При травматических плексоневропатиях лечение назначается в острый период. Прежде всего необходима иммобилизация конечности с приданием ей физиологического положения, так как быстро развивается контрактура Фолькмана (внутриротаторная контрактура плеча и пронаторная - предплечья). Длительность иммобилизации достигает 3–6 недель. Спустя 2–3 недели назначается легкий массаж и осторожные пассивные движения. Наибольший эффект достигается при комбинированном лечении (медикаментозное, физиотерапевтическое, ортопедическое). Чем раньше начинается процесс восстановления, тем лучше прогноз. Отсутствие восстановления в первый месяц - показание к хирургическому вмешательству, которое должно быть произведено в первые 3–4 месяца жизни.

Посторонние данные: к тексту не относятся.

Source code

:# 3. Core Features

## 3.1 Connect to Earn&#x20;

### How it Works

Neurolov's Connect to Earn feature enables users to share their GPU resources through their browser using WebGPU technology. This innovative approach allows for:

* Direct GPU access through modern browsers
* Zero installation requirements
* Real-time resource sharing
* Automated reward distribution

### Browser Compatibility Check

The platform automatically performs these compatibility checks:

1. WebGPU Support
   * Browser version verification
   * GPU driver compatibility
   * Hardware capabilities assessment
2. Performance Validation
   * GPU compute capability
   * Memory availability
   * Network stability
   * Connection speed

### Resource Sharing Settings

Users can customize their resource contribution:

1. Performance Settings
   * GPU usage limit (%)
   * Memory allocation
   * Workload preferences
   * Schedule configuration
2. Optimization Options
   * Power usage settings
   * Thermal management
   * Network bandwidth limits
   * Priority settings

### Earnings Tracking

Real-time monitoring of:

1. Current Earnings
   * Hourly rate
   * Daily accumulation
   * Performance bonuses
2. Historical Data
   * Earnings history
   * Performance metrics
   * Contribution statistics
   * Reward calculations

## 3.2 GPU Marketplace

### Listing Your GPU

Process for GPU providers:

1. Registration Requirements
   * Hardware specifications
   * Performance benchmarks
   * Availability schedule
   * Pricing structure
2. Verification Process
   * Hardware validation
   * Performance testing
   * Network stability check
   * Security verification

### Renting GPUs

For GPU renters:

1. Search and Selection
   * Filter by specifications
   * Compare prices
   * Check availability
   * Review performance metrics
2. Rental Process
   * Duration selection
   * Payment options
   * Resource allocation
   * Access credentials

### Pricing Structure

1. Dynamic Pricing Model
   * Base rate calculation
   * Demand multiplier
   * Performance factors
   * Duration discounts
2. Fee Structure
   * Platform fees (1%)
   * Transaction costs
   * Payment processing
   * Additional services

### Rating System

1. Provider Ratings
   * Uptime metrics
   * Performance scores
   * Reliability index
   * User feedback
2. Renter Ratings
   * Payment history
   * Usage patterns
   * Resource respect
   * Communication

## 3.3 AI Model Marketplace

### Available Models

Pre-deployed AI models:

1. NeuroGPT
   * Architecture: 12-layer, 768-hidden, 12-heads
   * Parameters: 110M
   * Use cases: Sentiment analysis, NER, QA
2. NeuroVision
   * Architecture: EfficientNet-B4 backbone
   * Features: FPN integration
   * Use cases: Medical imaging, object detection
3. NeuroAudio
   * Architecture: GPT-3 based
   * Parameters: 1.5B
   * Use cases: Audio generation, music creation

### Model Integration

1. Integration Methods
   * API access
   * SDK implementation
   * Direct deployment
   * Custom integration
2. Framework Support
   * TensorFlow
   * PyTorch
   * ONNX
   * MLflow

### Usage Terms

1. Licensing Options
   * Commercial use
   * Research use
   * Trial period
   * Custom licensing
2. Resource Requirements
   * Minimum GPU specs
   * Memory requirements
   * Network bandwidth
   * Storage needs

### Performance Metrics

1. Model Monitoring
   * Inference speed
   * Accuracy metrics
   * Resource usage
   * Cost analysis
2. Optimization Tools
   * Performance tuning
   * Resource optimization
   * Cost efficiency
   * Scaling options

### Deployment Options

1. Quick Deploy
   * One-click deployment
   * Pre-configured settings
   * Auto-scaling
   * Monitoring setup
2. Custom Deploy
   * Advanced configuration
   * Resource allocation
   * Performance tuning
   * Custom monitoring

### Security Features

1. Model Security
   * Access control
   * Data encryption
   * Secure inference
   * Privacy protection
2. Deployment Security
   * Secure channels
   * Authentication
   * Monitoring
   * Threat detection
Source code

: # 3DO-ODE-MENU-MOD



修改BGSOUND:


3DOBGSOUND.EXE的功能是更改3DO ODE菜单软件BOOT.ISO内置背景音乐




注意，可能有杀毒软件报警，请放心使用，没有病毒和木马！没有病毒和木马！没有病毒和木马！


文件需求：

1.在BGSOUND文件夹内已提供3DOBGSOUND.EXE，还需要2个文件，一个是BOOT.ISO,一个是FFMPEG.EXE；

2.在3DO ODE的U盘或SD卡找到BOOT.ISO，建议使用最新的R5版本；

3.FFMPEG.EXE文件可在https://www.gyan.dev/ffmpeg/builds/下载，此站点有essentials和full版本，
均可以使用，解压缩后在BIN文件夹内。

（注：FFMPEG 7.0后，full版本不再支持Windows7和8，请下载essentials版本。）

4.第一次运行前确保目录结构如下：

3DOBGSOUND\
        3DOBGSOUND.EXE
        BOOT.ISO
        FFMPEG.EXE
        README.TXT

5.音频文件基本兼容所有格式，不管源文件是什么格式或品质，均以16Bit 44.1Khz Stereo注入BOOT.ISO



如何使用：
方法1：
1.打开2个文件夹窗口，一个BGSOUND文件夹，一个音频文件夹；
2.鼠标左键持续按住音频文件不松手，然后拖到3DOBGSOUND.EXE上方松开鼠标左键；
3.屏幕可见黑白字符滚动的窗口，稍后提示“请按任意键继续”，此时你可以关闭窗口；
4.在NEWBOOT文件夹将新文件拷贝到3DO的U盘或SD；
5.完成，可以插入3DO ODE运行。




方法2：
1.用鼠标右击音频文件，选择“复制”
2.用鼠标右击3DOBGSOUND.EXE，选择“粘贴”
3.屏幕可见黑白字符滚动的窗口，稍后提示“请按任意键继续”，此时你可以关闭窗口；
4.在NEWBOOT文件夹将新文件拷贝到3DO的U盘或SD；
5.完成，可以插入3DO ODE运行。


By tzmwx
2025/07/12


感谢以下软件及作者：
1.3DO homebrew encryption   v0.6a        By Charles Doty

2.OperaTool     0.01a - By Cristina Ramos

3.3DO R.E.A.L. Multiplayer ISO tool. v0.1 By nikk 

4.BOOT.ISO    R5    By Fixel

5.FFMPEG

Паралич диафрагмального нерва при родовой травме - синдром Кофферата (Р14.2)

В 80–90 % случаев сочетается с травматическими повреждениями плечевого сплетения (тотальный и проксимальный типы), изолированные парезы крайне редки.

Дыхательные нарушения («парадоксальное» дыхание, тахипноэ);

Ведущим симптомокомплексом являются дыхательные нарушения: одышка, усиливающаяся при перемене положения, аритмичное дыхание, приступы цианоза. Выявляются асимметрия грудной клетки, отставание в акте дыхания пораженной половины, «парадоксальное» дыхание. При аускультации на стороне пареза выслушиваются ослабленное дыхание, крепитирующие хрипы, может развиться пневмония с затяжным течением. В области шеи на стороне пареза выявляется припухлость вследствие затруднения венозного оттока. Может наблюдаться смещение органов средостения в противоположную сторону, что сопровождается признаками сердечной недостаточности (тахикардия, глухость сердечных тонов, систолический шум) и увеличением печени.

Односторонние легкие парезы протекают практически бессимптомно или с минимальным проявлением дыхательной недостаточности. Восстановление полное или частичное в течение 6–8 недель.

Выявляются нарушения метаболизма, характерные для дыхательной недостаточности.

УЗИ, рентгеноскопия грудной клетки - высокое стояние и малая подвижность (релаксация) купола диафрагмы на пораженной стороне/сторонах.

Родовая травма лицевого нерва (Р11.3)

Повреждение лицевого нерва возникает при сдавлении его акушерскими щипцами или костями таза матери (мыс крестца), при переломе височной кости или костей основания черепа. Чаще прозопарез возникает у детей, рожденных в лицевом предлежании. Место сдавления обычно локализуется в околоушной области или в зонах выхода нерва из шилососцевидного отверстия. Симптомы бывают выражены в различной степени. Асимметрия лица особенно заметна при плаче или крике новорожденного - рот перетягивается в здоровую сторону, отмечается неравномерность образования складок на лбу. На стороне пареза сглажены назолабиальная и носогубная складки, невозможно смыкание глазной щели, мигание, наблюдается лагофтальм, симптом Белла, угол рта опущен. Затруднено сосание - молоко вытекает из угла рта паретичной стороны, поисковый рефлекс ослаблен. Характерным для пареза лицевого нерва у новорожденных является функциональное отсутствие слезотечения, необходимого для предохранения глаза от высыхания. В дифференциально-диагностическом аспекте актуально рассматривать синдром Мебиуса и врожденную гипоплазию m. depressor anguli oris.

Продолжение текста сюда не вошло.